Após se reunir com Merkel, o presidente francês, François Hollande, receberá May na quinta-feira, com quem abordará "a luta contra o terrorismo (...), a realização do Brexit" e assuntos de interesse bilateral, indicou a presidência francesa.

Para Nina Shick, do círculo de reflexão Open Europe, "Paris e Berlim se mostram muito divididos sobre qual deve ser o futuro da UE".

E a "boa vontade política [de Merkel] poderia esgotar-se se o Reino Unido demorar demais a pedir a ativação do artigo 50 do Tratado de Lisboa", previsto para casos de ruptura, acrescentou.

Outro ponto conflitante nas negociações sobre o Brexit poderia ser a liberdade dos cidadãos da UE para se instalarem e trabalharem no reino Unido.

A primeira-ministra britânica reafirmou sua intenção de obter "o bom compromisso sobre [o mercado] de bens e serviços", que junto ao de capitais e pessoas constituem a base do mercado interior europeu.

Merkel advertiu, entretanto, que Londres não pode manter seu acesso a este mercado, caso restrinja a liberdade dos cidadãos da UE de emigrar para território britânico.

Londres renuncia a presidência semestral

Ainda que Londres não inicie formalmente as negociações sobre o Brexit antes de 2017, o país começou a tomar distância do bloco ao renunciar a presidência rotativa do Conselho da UE durante o segundo semestre de 2017.

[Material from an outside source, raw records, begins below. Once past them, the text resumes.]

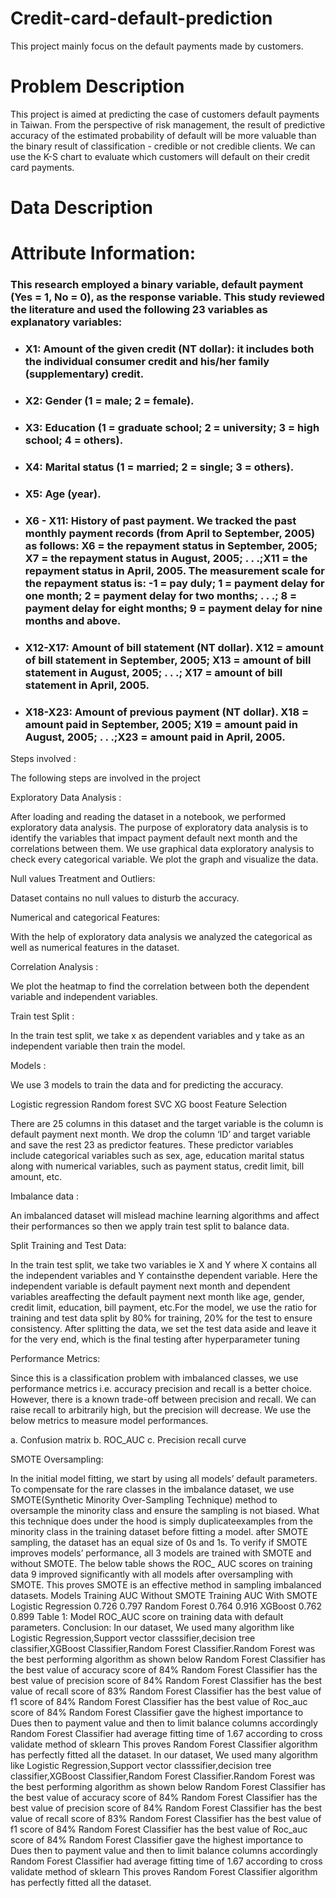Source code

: # Credit-card-default-prediction
This project mainly focus on the default payments made by customers.
# Problem Description
This project is aimed at predicting the case of customers default payments in Taiwan. From the perspective of risk management, the result of predictive accuracy of the estimated probability of default will be more valuable than the binary result of classification - credible or not credible clients. We can use the K-S chart to evaluate which customers will default on their credit card payments.
# Data Description

# Attribute Information:

### This research employed a binary variable, default payment (Yes = 1, No = 0), as the response variable. This study reviewed the literature and used the following 23 variables as explanatory variables:
* ### X1: Amount of the given credit (NT dollar): it includes both the individual consumer credit and his/her family (supplementary) credit.
* ### X2: Gender (1 = male; 2 = female).
* ### X3: Education (1 = graduate school; 2 = university; 3 = high school; 4 = others).
* ### X4: Marital status (1 = married; 2 = single; 3 = others).
* ### X5: Age (year).
* ### X6 - X11: History of past payment. We tracked the past monthly payment records (from April to September, 2005) as follows: X6 = the repayment status in September, 2005; X7 = the repayment status in August, 2005; . . .;X11 = the repayment status in April, 2005. The measurement scale for the repayment status is: -1 = pay duly; 1 = payment delay for one month; 2 = payment delay for two months; . . .; 8 = payment delay for eight months; 9 = payment delay for nine months and above.
* ### X12-X17: Amount of bill statement (NT dollar). X12 = amount of bill statement in September, 2005; X13 = amount of bill statement in August, 2005; . . .; X17 = amount of bill statement in April, 2005.
* ### X18-X23: Amount of previous payment (NT dollar). X18 = amount paid in September, 2005; X19 = amount paid in August, 2005; . . .;X23 = amount paid in April, 2005.
Steps involved :

The following steps are involved in the project

Exploratory Data Analysis :

After loading and reading the dataset in a notebook, we performed exploratory data analysis. The purpose of exploratory data analysis is to identify the variables that impact payment default next month and the correlations between them. We use graphical data exploratory analysis to check every categorical variable. We plot the graph and visualize the data.

Null values Treatment and Outliers:

Dataset contains no null values to disturb the accuracy.

Numerical and categorical Features:

With the help of exploratory data analysis we analyzed the categorical as well as numerical features in the dataset.

Correlation Analysis :

We plot the heatmap to find the correlation between both the dependent variable and independent variables.

Train test Split :

In the train test split, we take x as dependent variables and y take as an independent variable then train the model.

Models :

We use 3 models to train the data and for predicting the accuracy.

Logistic regression
Random forest
SVC
XG boost
Feature Selection

There are 25 columns in this dataset and the target variable is the column is default payment next month. We drop the column ‘ID’ and target variable and save the rest 23 as predictor features. These predictor variables include categorical variables such as sex, age, education marital status along with numerical variables, such as payment status, credit limit, bill amount, etc.

Imbalance data :

An imbalanced dataset will mislead machine learning algorithms and affect their performances so then we apply train test split to balance data.

Split Training and Test Data:

In the train test split, we take two variables ie X and Y where X contains all the independent variables and Y containsthe dependent variable. Here the independent variable is default payment next month and dependent variables areaffecting the default payment next month like age, gender, credit limit, education, bill payment, etc.For the model, we use the ratio for training and test data split by 80% for training, 20% for the test to ensure consistency. After splitting the data, we set the test data aside and leave it for the very end, which is the final testing after hyperparameter tuning

Performance Metrics:

Since this is a classification problem with imbalanced classes, we use performance metrics i.e. accuracy precision and recall is a better choice. However, there is a known trade-off between precision and recall. We can raise recall to arbitrarily high, but the precision will decrease. We use the below metrics to measure model performances.

a. Confusion matrix b. ROC_AUC c. Precision recall curve

SMOTE Oversampling:

In the initial model fitting, we start by using all models’ default parameters. To compensate for the rare classes in the imbalance dataset, we use SMOTE(Synthetic Minority Over-Sampling Technique) method to oversample the minority class and ensure the sampling is not biased. What this technique does under the hood is simply duplicateexamples from the minority class in the training dataset before fitting a model. after SMOTE sampling, the dataset has an equal size of 0s and 1s. To verify if SMOTE improves models’ performance, all 3 models are trained with SMOTE and without SMOTE. The below table shows the ROC_ AUC scores on training data 9 improved significantly with all models after oversampling with SMOTE. This proves SMOTE is an effective method in sampling imbalanced datasets. Models Training AUC Without SMOTE Training AUC With SMOTE Logistic Regression 0.726 0.797 Random Forest 0.764 0.916 XGBoost 0.762 0.899 Table 1: Model ROC_AUC score on training data with default parameters.
Conclusion: In our dataset, We used many algorithm like Logistic Regression,Support vector classsifier,decision tree classifier,XGBoost Classifier,Random Forest Classifier.Random Forest was the best performing algorithm as shown below
Random Forest Classifier has the best value of accuracy score of 84%
Random Forest Classifier has the best value of precision score of 84%
Random Forest Classifier has the best value of recall score of 83%
Random Forest Classifier has the best value of f1 score of 84%
Random Forest Classifier has the best value of Roc_auc score of 84%
Random Forest Classifier gave the highest importance to Dues then to payment value and then to limit balance columns accordingly
Random Forest Classifier had average fitting time of 1.67 according to cross validate method of sklearn This proves Random Forest Classifier algorithm has perfectly fitted all the dataset.
In our dataset, We used many algorithm like Logistic Regression,Support vector classsifier,decision tree classifier,XGBoost Classifier,Random Forest Classifier.Random Forest was the best performing algorithm as shown below
Random Forest Classifier has the best value of accuracy score of 84%
Random Forest Classifier has the best value of precision score of 84%
Random Forest Classifier has the best value of recall score of 83%
Random Forest Classifier has the best value of f1 score of 84%
Random Forest Classifier has the best value of Roc_auc score of 84%
Random Forest Classifier gave the highest importance to Dues then to payment value and then to limit balance columns accordingly
Random Forest Classifier had average fitting time of 1.67 according to cross validate method of sklearn This proves Random Forest Classifier algorithm has perfectly fitted all the dataset.
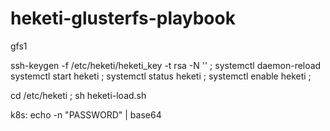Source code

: # heketi-glusterfs-playbook


gfs1


  ssh-keygen -f /etc/heketi/heketi_key -t rsa -N ''  ; systemctl daemon-reload
  systemctl start heketi ;
  systemctl status heketi ;
  systemctl enable heketi ;
  
  
  
  
  cd /etc/heketi ; sh heketi-load.sh
  
  k8s:
    echo -n "PASSWORD" | base64
    
    

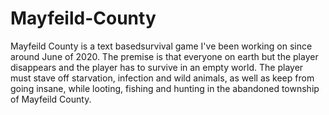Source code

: # Mayfeild-County
Mayfeild County is a text basedsurvival game I've been working on since around June of 2020. The premise is that everyone on earth but the player disappears and the player has to survive in an empty world. The player must stave off starvation, infection and wild animals, as well as keep from going insane, while looting, fishing and hunting in the abandoned township of Mayfeild County.
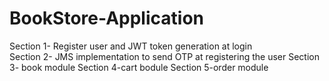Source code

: # BookStore-Application
Section 1- Register user and JWT token generation at login <br/>
Section 2- JMS implementation to send OTP at registering the user
Section 3- book module
Section 4-cart bodule
Section 5-order module
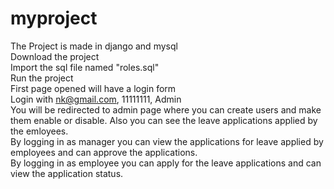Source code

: # myproject
The Project is made in django and mysql<br>
Download the project<br>
Import the sql file named "roles.sql"<br>
Run the project<br>
First page opened will have a login form<br>
Login with nk@gmail.com, 11111111, Admin<br>
You will be redirected to admin page where you can create users and make them enable or disable. Also you can see the leave applications applied by the emloyees.<br>
By logging in as manager you can view the applications for leave applied by employees and can approve the applications.<br>
By logging in as employee you can apply for the leave applications and can view the application status.
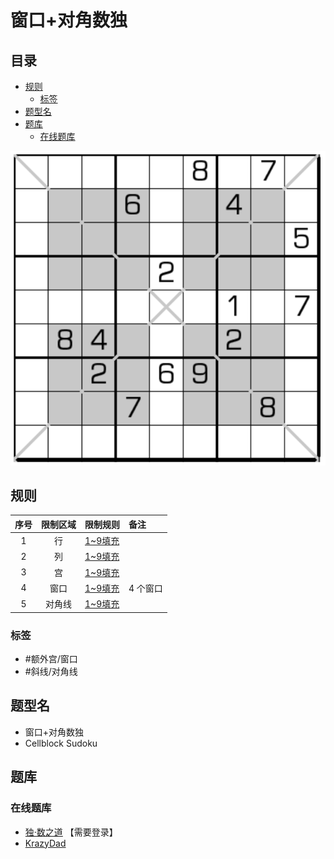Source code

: # 窗口+对角数独
<!-- START doctoc generated TOC please keep comment here to allow auto update -->
<!-- DON'T EDIT THIS SECTION, INSTEAD RE-RUN doctoc TO UPDATE -->
## 目录

- [规则](#%E8%A7%84%E5%88%99)
  - [标签](#%E6%A0%87%E7%AD%BE)
- [题型名](#%E9%A2%98%E5%9E%8B%E5%90%8D)
- [题库](#%E9%A2%98%E5%BA%93)
  - [在线题库](#%E5%9C%A8%E7%BA%BF%E9%A2%98%E5%BA%93)

<!-- END doctoc generated TOC please keep comment here to allow auto update -->

![题](../../../../../images/sudoku/窗口+对角数独.png)

## 规则

| 序号  | 限制区域 | 限制规则    | 备注     |
|:---:|:----:|:--------|:-------|
|  1  |  行   | [1~9填充] |        |
|  2  |  列   | [1~9填充] |        |
|  3  |  宫   | [1~9填充] |        |
|  4  |  窗口  | [1~9填充] | 4 个窗口  |
|  5  | 对角线  | [1~9填充] | &nbsp; |

### 标签

- #额外宫/窗口
- #斜线/对角线

## 题型名

- 窗口+对角数独
- Cellblock Sudoku

## 题库

### 在线题库

- [独·数之道](http://www.sudokufans.org.cn/lx/game.index.php?type=winx) 【需要登录】
- [KrazyDad](https://krazydad.com/play/cellblock/)

[1~9填充]: ../../../../../rules.md#1to9填充
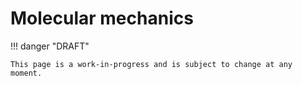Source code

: # Molecular mechanics

!!! danger "DRAFT"

    This page is a work-in-progress and is subject to change at any moment.
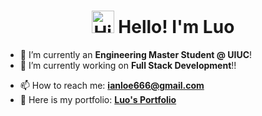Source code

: 
<h1 align="center">
<img src='https://qpluspicture.oss-cn-beijing.aliyuncs.com/6LjjQA/Hi.gif' alt='Hi' width="36"/> Hello! I'm Luo  </h1>



- 🔭 I’m currently an **Engineering Master Student @ UIUC**!
- 🌱 I’m currently working on **Full Stack Development**!!
<!-- - ⚡ I’m currently seeking for full-time general SWE and Front End positions starting at Dec.2020!!!-->
- 📫 How to reach me: **ianloe666@gmail.com**
- 📙 Here is my portfolio: **[Luo's Portfolio](https://law-chain-hot.github.io/portfolio/#/home)**


<!--START_SECTION:waka-->
<!--END_SECTION:waka-->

Os representantes dos 28 países do bloco acordaram que a Estônia adiantasse seu turno para substituir o Reino Unido à frente do Conselho da UE, integrado pelos ministros dos países-membros, indicou um porta-voz europeu.

May comunicou na terça-feira a decisão ao presidente do Conselho Europeu, Donald Tusk, na primeira conversa telefônica entre ambos desde que a chefe do governo conservador substituiu na semana passada David Cameron em seu cargo.

Segundo um porta-voz de Downing Street, a primeira-ministra justificou a renúncia do Reino Unido que, nesse momento, deveria "estar dando prioridade às negociações para deixar a União Europeia".

Na conversa com Tusk, May reiterou que espera que as negociações de separação, depois de 43 anos de pertencimento de seu país ao bloco, ocorram com "um espírito pragmático e construtivo", mas destacou a necessidade de agir sem precipitação.